- **Directions for this task**
Wherever a line holds the word "tests", copy that line from the data.

------ Excerpted records ------

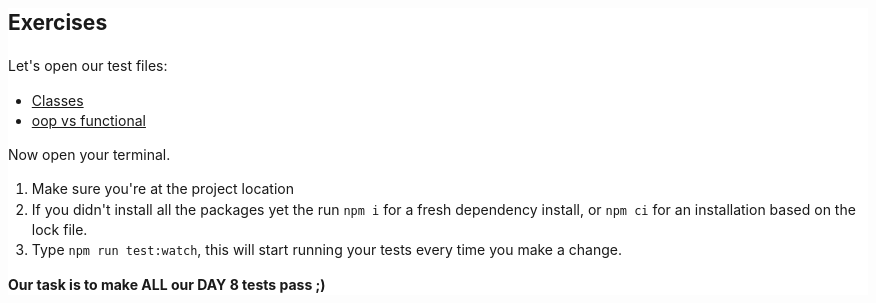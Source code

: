 ## Exercises

Let's open our test files:

- [Classes](/src/day_08/classes.test.js)
- [oop vs functional](/src/day_08/oopVsFunctional.test.js)

Now open your terminal.

1. Make sure you're at the project location
2. If you didn't install all the packages yet the run `npm i` for a fresh dependency install, or `npm ci` for an installation based on the lock file.
3. Type `npm run test:watch`, this will start running your tests every time you make a change.

**Our task is to make ALL our DAY 8 tests pass ;)**
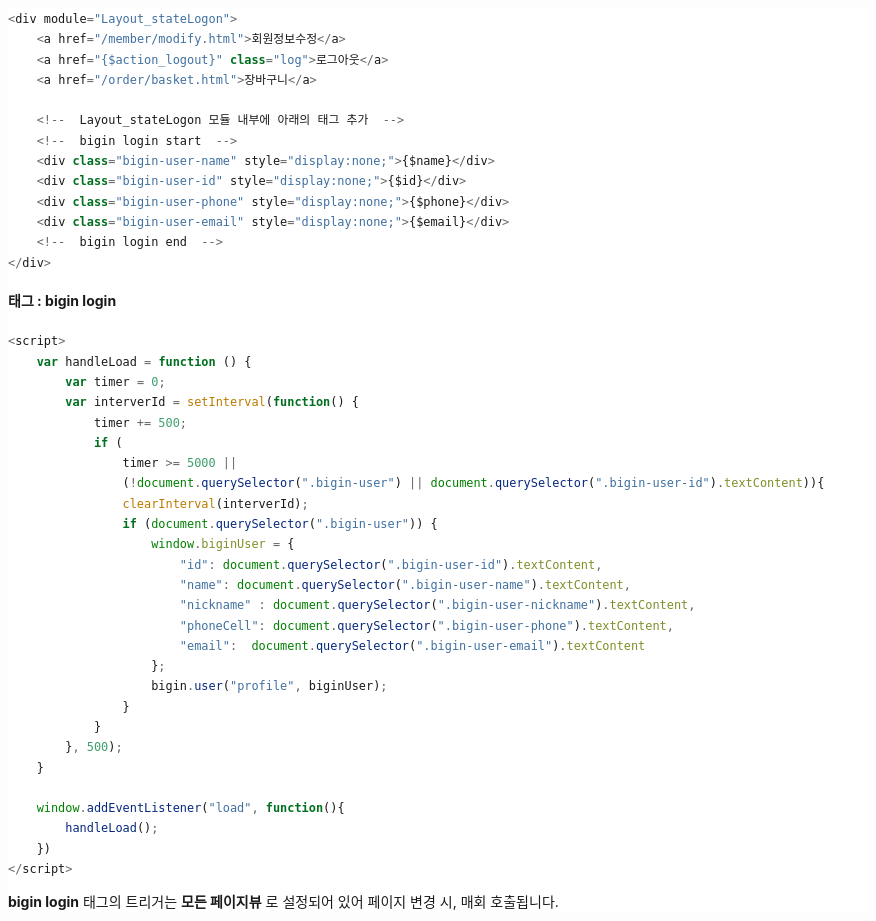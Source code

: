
 ```javascript
<div module="Layout_stateLogon">
	<a href="/member/modify.html">회원정보수정</a>
	<a href="{$action_logout}" class="log">로그아웃</a>  
	<a href="/order/basket.html">장바구니</a>
    
    <!--  Layout_stateLogon 모듈 내부에 아래의 태그 추가  -->
    <!--  bigin login start  -->    
    <div class="bigin-user-name" style="display:none;">{$name}</div>
	<div class="bigin-user-id" style="display:none;">{$id}</div>
	<div class="bigin-user-phone" style="display:none;">{$phone}</div>
	<div class="bigin-user-email" style="display:none;">{$email}</div>
    <!--  bigin login end  -->        
</div>
```



#### **태그 : bigin login** 

```javascript
<script>
	var handleLoad = function () {
        var timer = 0;
        var interverId = setInterval(function() {
			timer += 500;
            if (
                timer >= 5000 ||
                (!document.querySelector(".bigin-user") || document.querySelector(".bigin-user-id").textContent)){
                clearInterval(interverId);
                if (document.querySelector(".bigin-user")) {
                	window.biginUser = {
						"id": document.querySelector(".bigin-user-id").textContent,
                        "name": document.querySelector(".bigin-user-name").textContent,
                        "nickname" : document.querySelector(".bigin-user-nickname").textContent,
                        "phoneCell": document.querySelector(".bigin-user-phone").textContent,
                        "email":  document.querySelector(".bigin-user-email").textContent
                	};
					bigin.user("profile", biginUser);
				}
			}
		}, 500);
	}

	window.addEventListener("load", function(){
	    handleLoad();
    })
</script>
```



**bigin login** 태그의 트리거는 **모든 페이지뷰** 로 설정되어 있어 페이지 변경 시, 매회 호출됩니다.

------

- **Result of the task**
3. Type `npm run test:watch`, this will start running your tests every time you make a change.
**Our task is to make ALL our DAY 8 tests pass ;)**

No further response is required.